- Work item
From the entries below, copy each line in which the word "page" occurs.

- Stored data

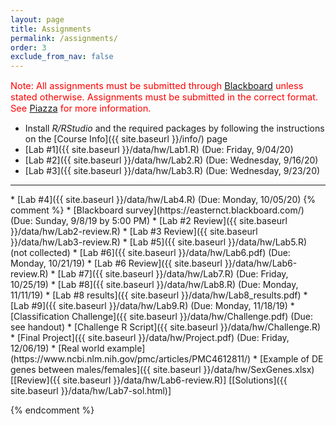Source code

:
 ```yaml
---
layout: page
title: Assignments 
permalink: /assignments/
order: 3
exclude_from_nav: false
---
```



<p style = 'color:red;font-size:104%'>Note: All assignments must be submitted through <a href = "https://easternct.blackboard.com/">Blackboard</a> unless stated otherwise. Assignments must be submitted in the correct format. See <a href = "https://piazza.com/class/kebq35z220d3nj?cid=11">Piazza</a> for more information.</p>
 

* Install <i>R/RStudio</i> and the required packages by following the instructions on the [Course Info]({{ site.baseurl }}/info/) page  
* [Lab #1]({{ site.baseurl }}/data/hw/Lab1.R) (Due: Friday, 9/04/20) 
* [Lab #2]({{ site.baseurl }}/data/hw/Lab2.R) (Due: Wednesday, 9/16/20) 
* [Lab #3]({{ site.baseurl }}/data/hw/Lab3.R) (Due: Wednesday, 9/23/20) 
<hr>
* [Lab #4]({{ site.baseurl }}/data/hw/Lab4.R) (Due: Monday, 10/05/20) 
{% comment %} 
* [Blackboard survey](https://easternct.blackboard.com/) (Due: Sunday, 9/8/19 by 5:00 PM)
    * [Lab #2 Review]({{ site.baseurl }}/data/hw/Lab2-review.R) 
    * [Lab #3 Review]({{ site.baseurl }}/data/hw/Lab3-review.R) 
* [Lab #5]({{ site.baseurl }}/data/hw/Lab5.R) (not collected) 
* [Lab #6]({{ site.baseurl }}/data/hw/Lab6.pdf) (Due: Monday, 10/21/19)
    * [Lab #6 Review]({{ site.baseurl }}/data/hw/Lab6-review.R)
* [Lab #7]({{ site.baseurl }}/data/hw/Lab7.R) (Due: Friday, 10/25/19) 
* [Lab #8]({{ site.baseurl }}/data/hw/Lab8.R) (Due: Monday, 11/11/19) 
    * [Lab #8 results]({{ site.baseurl }}/data/hw/Lab8_results.pdf)  
* [Lab #9]({{ site.baseurl }}/data/hw/Lab9.R) (Due: Monday, 11/18/19) 
* [Classification Challenge]({{ site.baseurl }}/data/hw/Challenge.pdf) (Due: see handout)  
    * [Challenge R Script]({{ site.baseurl }}/data/hw/Challenge.R)
* [Final Project]({{ site.baseurl }}/data/hw/Project.pdf) (Due: Friday, 12/06/19)
    * [Real world example](https://www.ncbi.nlm.nih.gov/pmc/articles/PMC4612811/)
    * [Example of DE genes between males/females]({{ site.baseurl }}/data/hw/SexGenes.xlsx)
[[Review]({{ site.baseurl }}/data/hw/Lab6-review.R)] 
[[Solutions]({{ site.baseurl }}/data/hw/Lab7-sol.html)] 

 
{% endcomment %}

- Written solution
layout: page
* Install <i>R/RStudio</i> and the required packages by following the instructions on the [Course Info]({{ site.baseurl }}/info/) page  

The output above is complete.